How African textiles have influenced interior design
One of (many) things we love about home decor? How interior trends will always be a beautiful blend of design and cultural influences from around the world. Walk into any modern home and you’re likely to see that global influence in the design choices - perhaps a touch of Scandi chic mixed with Moroccan vibrancy in the bedroom. Or French linens paired seamlessly with a Japanese minimalist style in the living area.
To celebrate Black History Month, we’ve taken a closer look at how African designs and textiles have had a major influence on interior decor over the years, calling out a few of our favourites:
Rattan isn’t just for garden furniture anymore - it’s having a moment. This versatile, and durable material is one of our personal favourites. We love the Malawi Chair - a style of furniture originating from (you guessed it) Malawi. Made of just rattan strips, these pieces are hand woven into patterns. Interestingly, not a speck of glue is used in the making. They’re held in place with intricate knots. Finish off with your fave boho cushion for a statement piece in any room.
While baskets have been more associated with the Scandi bohemian style recently, the trend of handwoven baskets originates from Africa. In countries like Kenya and Ghana, weaving baskets by a hand is a centuries-old craft. For hundreds of years, folk have been using natural fibres to create baskets in all shapes and sizes to store and transport goods for trading.
In present day Africa, local women continue honing his craft that has been passed down to them by their ancestors, with many now working in female cooperatives dedicated to basket making.
If you’ve ever owned Egyptian cotton bed linen, you’ll know that there’s really no going back. Known for its premium feel and quality, Egyptian cotton is made up of finer yarns which means a higher thread count that feels softer and more luxurious. The weave of the fabric is also a lot stronger than regular cotton, making it last longer. It’s a little pricier, but totally worth investing in for that sumptuous hotel-quality sleep.
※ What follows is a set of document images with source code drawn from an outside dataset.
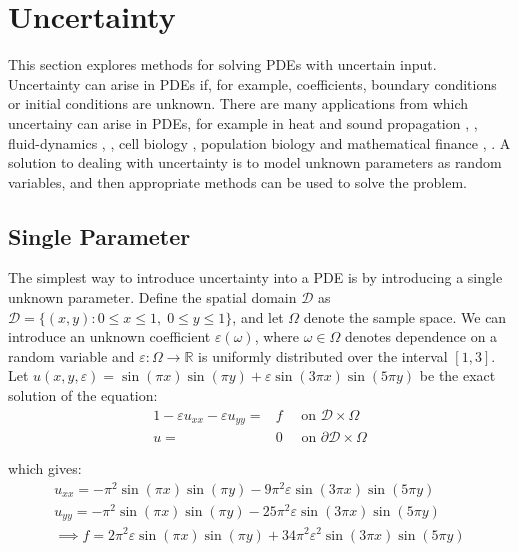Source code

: \documentclass[11pt]{article}
\numberwithin{equation}{section}
\begin{document}
\newpage

\section{Uncertainty}
This section explores methods for solving PDEs with uncertain input. Uncertainty can arise in PDEs if, for example, coefficients, boundary conditions or initial conditions are unknown. There are many applications from which uncertainy can arise in PDEs, for example in heat and sound propagation \cite{Swanson}, \cite{Pryhara}, fluid-dynamics \cite{Breit}, \cite{Holm}, cell biology \cite{Bressloff}, population biology \cite{Edwards} and mathematical finance \cite{Shreve03}, \cite{Shreve04}. A solution to dealing with uncertainty is to model unknown parameters as random variables, and then appropriate methods can be used to solve the problem. 

\subsection{Single Parameter}
The simplest way to introduce uncertainty into a PDE is by introducing a single unknown parameter. Define the spatial domain $\mathcal{D}$ as $\mathcal{D} = \{(x,y) : 0 \leq x \leq 1, \; 0 \leq y \leq 1 \}$, and let $\Omega$ denote the sample space. We can introduce an unknown coefficient $\varepsilon(\omega)$, where $\omega \in \Omega$ denotes dependence on a random variable and $\varepsilon: \Omega \rightarrow \mathbb{R}$ is uniformly distributed over the interval $[1,3]$. Let $u(x,y,\varepsilon) = \sin(\pi x)\sin(\pi y) + \varepsilon \sin(3 \pi x) \sin(5 \pi y)$ be the exact solution of the equation:
\begin{alignat}{1}
-\varepsilon u_{xx} -\varepsilon u_{yy} = {}& f \quad \text{ on } \mathcal{D} \times \Omega \nonumber \\
u = {}& 0 \quad \text{ on } \partial \mathcal{D} \times \Omega
\end{alignat}

which gives:
\begin{equation}
\begin{split}
u_{xx} = -\pi^2 \sin(\pi x) \sin(\pi y) - 9\pi^2 \varepsilon \sin(3\pi x) \sin(5\pi y) \\
u_{yy} = -\pi^2 \sin(\pi x) \sin(\pi y) - 25\pi^2 \varepsilon \sin(3\pi x) \sin(5\pi y) \\
\implies f = 2\pi^2 \varepsilon \sin(\pi x) \sin(\pi y) + 34\pi^2 \varepsilon^2 \sin(3\pi x) \sin(5\pi y)
\end{split}
\end{equation}
\end{document}
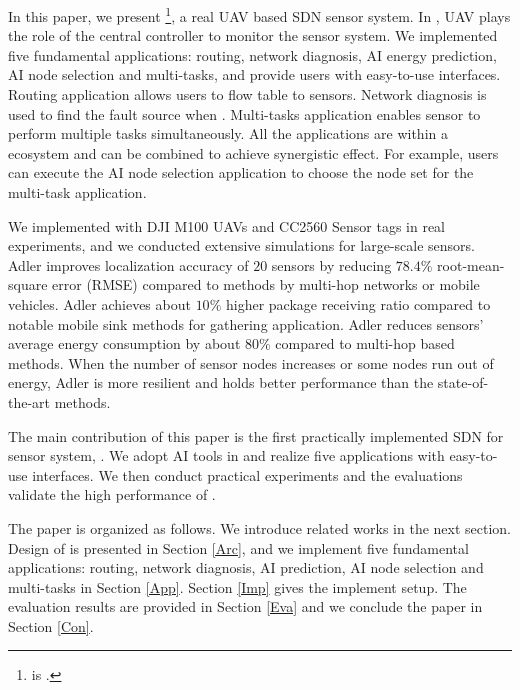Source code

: In this paper, we present {\sdn}\footnote{{\sdn} is .}, 
a real UAV based SDN sensor system.
In {\sdn}, UAV plays the role of the central controller to monitor the sensor system.
We implemented five fundamental applications: routing, network diagnosis, 
AI energy prediction, AI node selection and multi-tasks,
and provide users with easy-to-use interfaces.
Routing application allows users to flow table to sensors.
Network diagnosis is used to find the fault source when .
Multi-tasks application enables sensor to perform multiple 
tasks simultaneously. All the applications are within a ecosystem
and can be combined to achieve synergistic effect. For example,
users can execute the AI node selection application to choose
the node set for the multi-task application. 


We implemented {\sdn} with DJI M100 UAVs and CC2560 Sensor tags in real experiments, and we conducted extensive simulations for large-scale sensors.
Adler improves localization accuracy of $20$ sensors by reducing $78.4\%$ root-mean-square error (RMSE) compared to methods by multi-hop networks or mobile vehicles. Adler achieves about $10\%$ higher package receiving ratio compared to notable mobile sink methods for gathering application. Adler reduces sensors' average energy consumption by about $80\%$ compared to multi-hop based methods. When the number of sensor nodes increases or some nodes run out of energy, Adler is more resilient and holds better performance than the state-of-the-art methods.

The main contribution of this paper is the first practically implemented SDN for sensor system, {\sdn}. 
We adopt AI tools in {\sdn} and realize five applications with easy-to-use interfaces.
We then conduct practical experiments and the evaluations validate the high performance of {\sdn}.

The paper is organized as follows. We introduce related works in the next section. 
Design of {\sdn} is presented in Section \ref{Arc}, 
and we implement five fundamental applications: routing, network diagnosis, 
AI prediction, AI node selection and multi-tasks in Section \ref{App}. 
Section \ref{Imp} gives the implement setup.
The evaluation results are provided in Section \ref{Eva} 
and we conclude the paper in Section \ref{Con}.


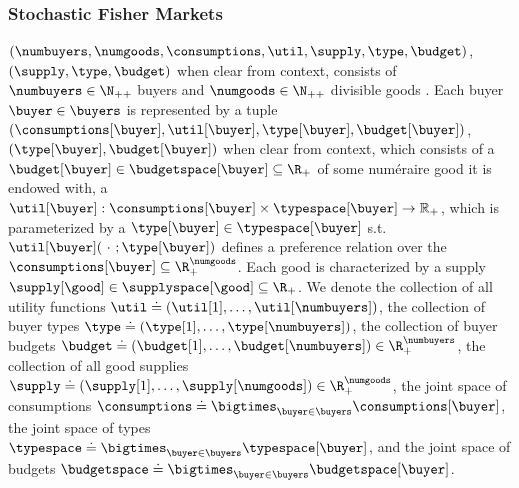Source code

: \subsubsection{Stochastic Fisher Markets}
 $(\numbuyers, \numgoods, \consumptions, \util, \supply, \type, \budget)$, $(\supply, \type, \budget)$ when clear from context, consists of $\numbuyers \in \N_{++}$ buyers and $\numgoods \in \N_{++}$ divisible goods \cite{brainard2000compute}.
Each buyer $\buyer \in \buyers$ is represented by a tuple $(\consumptions[\buyer], \util[\buyer],\type[\buyer], \budget[\buyer])$, $(\type[\buyer], \budget[\buyer])$ when clear from context, which consists of a  $\budget[\buyer] \in \budgetspace[\buyer] \subseteq \R_+$ of some num\'eraire good it is endowed with, a 
$\util[\buyer]: \consumptions[\buyer] \times \typespace[\buyer] \to \mathbb{R}_+$, which is parameterized by a  $\type[\buyer] \in \typespace[\buyer]$ s.t. $\util[\buyer](\ \cdot \ ; \type[\buyer])$ defines a preference relation over the  $\consumptions[\buyer] \subseteq \R^\numgoods_+$.
Each good is characterized by a supply $\supply[\good] \in \supplyspace[\good] \subseteq \R_+$. We denote the collection of all utility functions $\util \doteq \left(\util[1], \hdots, \util[\numbuyers] \right)$, the collection of buyer types $\type \doteq \left(\type[1], \hdots, \type[\numbuyers]\right)$, the collection of buyer budgets $\budget \doteq (\budget[1], \hdots, \budget[\numbuyers]) \in \R_{+}^{\numbuyers}$, the collection of all good supplies $\supply \doteq (\supply[1], \hdots, \supply[\numgoods]) \in \R_{+}^{\numgoods}$, the joint space of consumptions $\consumptions \doteq \bigtimes_{\buyer \in \buyers} \consumptions[\buyer]$, the joint space of  types $\typespace \doteq \bigtimes_{\buyer \in \buyers} \typespace[\buyer]$, and the joint space of budgets $\budgetspace \doteq \bigtimes_{\buyer \in \buyers} \budgetspace[\buyer]$.



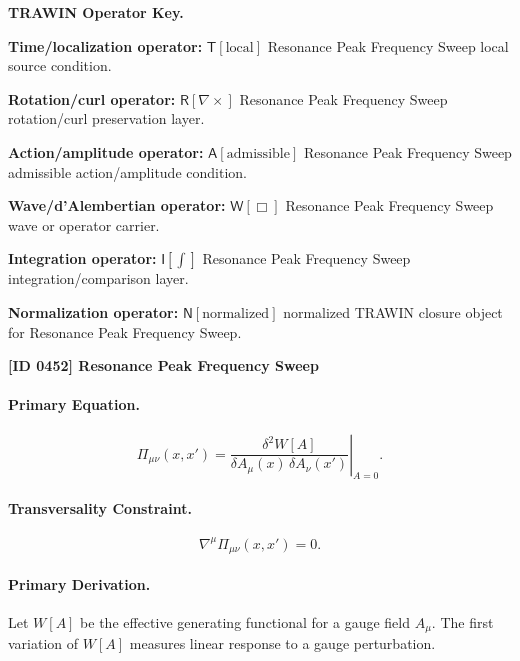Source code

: \par\vspace{0.45\baselineskip}
\noindent\begin{minipage}[t]{\linewidth}
\begingroup
\small
\raggedright
\textbf{TRAWIN Operator Key.}\par
\noindent\textbf{Time/localization operator:} $\mathsf{T}\!\left[\mathrm{local}\right]$ Resonance Peak Frequency Sweep local source condition.\par
\noindent\textbf{Rotation/curl operator:} $\mathsf{R}\!\left[\nabla\times\right]$ Resonance Peak Frequency Sweep rotation/curl preservation layer.\par
\noindent\textbf{Action/amplitude operator:} $\mathsf{A}\!\left[\mathrm{admissible}\right]$ Resonance Peak Frequency Sweep admissible action/amplitude condition.\par
\noindent\textbf{Wave/d'Alembertian operator:} $\mathsf{W}\!\left[\Box\right]$ Resonance Peak Frequency Sweep wave or operator carrier.\par
\noindent\textbf{Integration operator:} $\mathsf{I}\!\left[\int\right]$ Resonance Peak Frequency Sweep integration/comparison layer.\par
\noindent\textbf{Normalization operator:} $\mathsf{N}\!\left[\mathrm{normalized}\right]$ normalized TRAWIN closure object for Resonance Peak Frequency Sweep.\par
\endgroup
\end{minipage}

\clearpage
\noindent\textbf{[ID 0452] Resonance Peak Frequency Sweep}\par
\vspace{0.35em}
\paragraph{Primary Equation.}
\begin{equation}
\Pi_{\mu\nu}(x,x')
=
\left.
\frac{\delta^2 W[A]}
{\delta A_\mu(x)\,\delta A_\nu(x')}
\right|_{A=0}.
\end{equation}

\paragraph{Transversality Constraint.}
\begin{equation}
\nabla^\mu \Pi_{\mu\nu}(x,x')=0 .
\end{equation}

\paragraph{Primary Derivation.}
Let $W[A]$ be the effective generating functional for a gauge field $A_\mu$.  
The first variation of $W[A]$ measures linear response to a gauge perturbation.

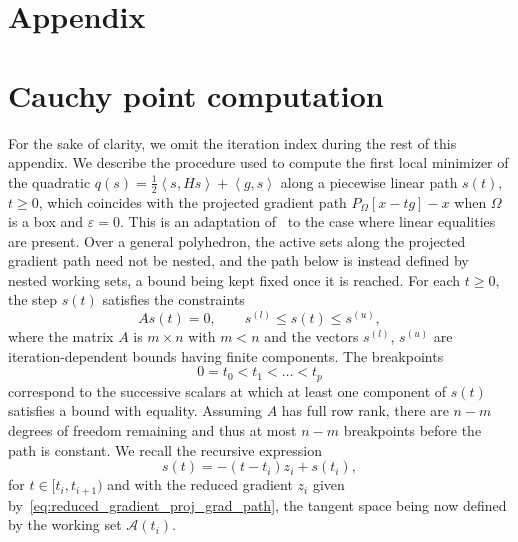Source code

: \documentclass{article}
\numberwithin{equation}{section}
\newcommand{\calA}{{\mathcal{A}}}
\newcommand{\inner}[2]{\left\langle {#1} , {#2} \right\rangle} %
\newcommand{\proj}[2]{P_{#1} \left[ {#2} \right]} %
\theoremstyle{plain}
\begin{document}
	\section*{Appendix}
	
	\appendix
	
	
	\section{Cauchy point computation}\label{appendix:cauchy_point_computation}

For the sake of clarity, we omit the iteration index during the rest of this appendix. 
We describe the procedure used to compute the first local minimizer of the quadratic $q(s) = \frac{1}{2} \inner{s}{Hs} + \inner{g}{s}$ along a piecewise linear path $s(t)$, $t \ge 0$, which coincides with the projected gradient path $\proj{\Omega}{x-tg}-x$ when $\Omega$ is a box and $\varepsilon = 0$. This is an adaptation of~\cite[Algorithm~17.3.1]{conn-etal:2000} to the case where linear equalities are present. Over a general polyhedron, the active sets along the projected gradient path need not be nested, and the path below is instead defined by nested working sets, a bound being kept fixed once it is reached.
For each $t \ge 0$, the step $s(t)$ satisfies the constraints
\[As(t) = 0, \qquad s^{(l)} \le s(t) \le s^{(u)},\]
where the matrix $A$ is $m\times n$ with $m < n$ and the vectors $s^{(l)}$, $s^{(u)}$ are iteration-dependent bounds having finite components.
The breakpoints
\begin{equation*}
	0=t_0 < t_1 < \ldots < t_p
\end{equation*} 
correspond to the successive scalars at which at least one component of $s(t)$ satisfies a bound with equality. Assuming $A$ has full row rank, there are $n-m$ degrees of freedom remaining and thus at most $n-m$ breakpoints before the path is constant. We recall the recursive expression
\[s(t) = -(t-t_i)z_i + s(t_i),\]
for $t\in [t_i, t_{i+1})$ and with the reduced gradient $z_i$ given by~\eqref{eq:reduced_gradient_proj_grad_path}, the tangent space being now defined by the working set $\calA(t_i)$.
\end{document}
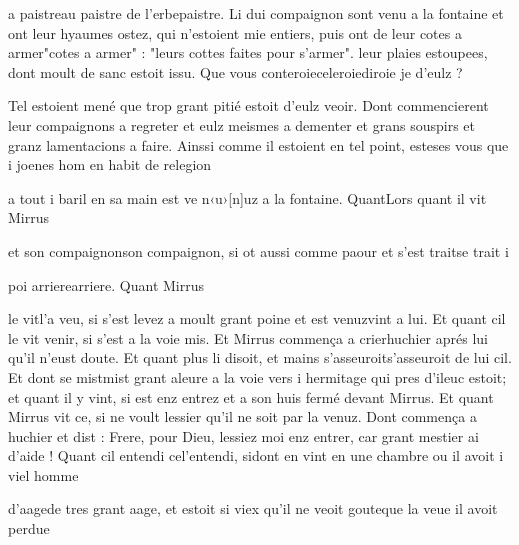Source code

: \documentclass{article}
\begin{document}
\begin{pages}
                  a paistreau paistre de l'erbepaistre. Li dui compaignon sont venu a la fontaine et ont leur hyaumes ostez, qui
               n’estoient mie entiers, 
                  puis ont de leur cotes a armer"cotes a armer" : "leurs cottes faites pour s'armer". leur plaies
                     estoupees, dont moult de sanc estoit issu. Que vous 
                     conteroieceleroiediroie je d’eulz ?
               
                  Tel estoient mené que trop grant pitié estoit d’eulz veoir. Dont commencierent
               leur compaignons a regreter et eulz meismes a dementer 
                  et grans souspirs et granz lamentacions a faire. Ainssi comme il estoient en tel
               point, 
                  esteses vous que i
               joenes hom en habit de relegion
               
                  a tout
               i baril en sa main est ve
                  n‹u›[n]uz a la fontaine. 
                  QuantLors quant il vit Mirrus
               
                  et son compaignonson compaignon, si ot aussi comme paour et 
                  s’est traitse trait
               i
               
                  poi arrierearriere. Quant Mirrus
               
                  le vitl'a veu, si s’est levez a moult grant poine et 
                  est venuzvint a lui. Et quant cil le vit venir, si s’est a la voie mis. Et Mirrus commença a 
                  crierhuchier aprés lui qu’il n’eust doute. Et
               quant plus li disoit, et mains
                  s’asseuroits'asseuroit de lui cil. Et dont se 
                  mistmist grant aleure
               a la voie vers i
               hermitage qui pres d’ileuc estoit; et
               quant il y vint, si est enz entrez et a son huis fermé devant Mirrus. Et quant Mirrus vit ce, si
               ne voult lessier qu’il ne soit par la venuz. \pend
            \pstart Dont commença a huchier et dist : Frere, pour Dieu, lessiez moi enz entrer, car grant mestier ai
                  d’aide ! Quant cil 
                  entendi cel'entendi, 
                  sidont en vint en une chambre ou il avoit i
               viel homme
               
                  d’aagede tres grant aage, et estoit si viex 
                  qu’il ne veoit gouteque la veue il avoit perdue
               

\end{pages}
\end{document}
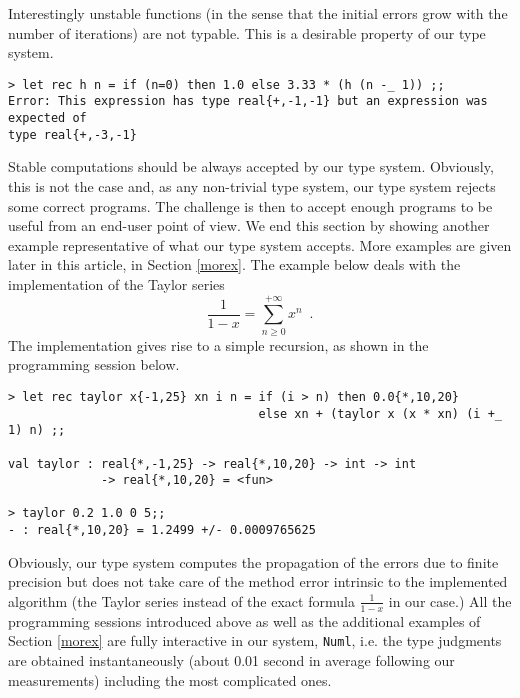 Interestingly unstable functions (in the sense that the initial errors grow with 
the number of iterations) are not typable. This is a desirable property of our type system.
\begin{verbatim}
> let rec h n = if (n=0) then 1.0 else 3.33 * (h (n -_ 1)) ;;
Error: This expression has type real{+,-1,-1} but an expression was expected of 
type real{+,-3,-1}
\end{verbatim}

Stable computations should be always accepted by our type system. Obviously,
this is not the case and, as any non-trivial type system, our type system rejects some correct programs.
The challenge is then to accept enough programs to be useful from an end-user point of view.
We end this section by showing another example representative of what our type
system accepts. More examples are given later in this article, in Section \ref{morex}.
The example below deals with the implementation of the Taylor series
\begin{equation}
\frac{1}{1-x}=\sum_{n\ge 0}^{+\infty} x^n\enspace .
\end{equation}
The implementation  gives rise to a simple recursion, as shown in the programming
session below.

\begin{verbatim}
> let rec taylor x{-1,25} xn i n = if (i > n) then 0.0{*,10,20}
                                   else xn + (taylor x (x * xn) (i +_ 1) n) ;;

val taylor : real{*,-1,25} -> real{*,10,20} -> int -> int 
             -> real{*,10,20} = <fun>

> taylor 0.2 1.0 0 5;;
- : real{*,10,20} = 1.2499 +/- 0.0009765625
\end{verbatim}



Obviously, our type system computes the propagation of the errors due to finite precision
but does not take care of the method error intrinsic to the implemented algorithm (the Taylor series instead of the exact formula $\frac{1}{1-x}$
in our case.)
All the programming sessions introduced above as well as the additional examples of Section \ref{morex} are fully interactive in our system, \texttt{Numl},
i.e. the type judgments are obtained instantaneously (about 0.01 second in average following our measurements)
including the most complicated ones.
Traditionally handwoven and repeatedly dipped in dye to achieve a rich colour, mud cloth is native to Mali, Ghana and Senegal. We love the tactile quality of mud cloth, often used for throws and cushions. It’s often found in a range of original prints and patterns, with earthy colours mixed in with blues, blacks and whites.
Hailing from the Central African region, Kuba cloth is handwoven (spot a trend here?) using raffia palm leaves. These leaves are given a rich colour using dyes made of vegetables. Traditionally used as sleeping mats or clothing, Kuba cloth has now become trendy in the home decor world. You’ll find it in the form of wall hangings, cushions and rugs. We love that it’s a completely bio-organic material, and you’ll usually find it sourced from fair-trade cooperatives and sold at small, independent stores.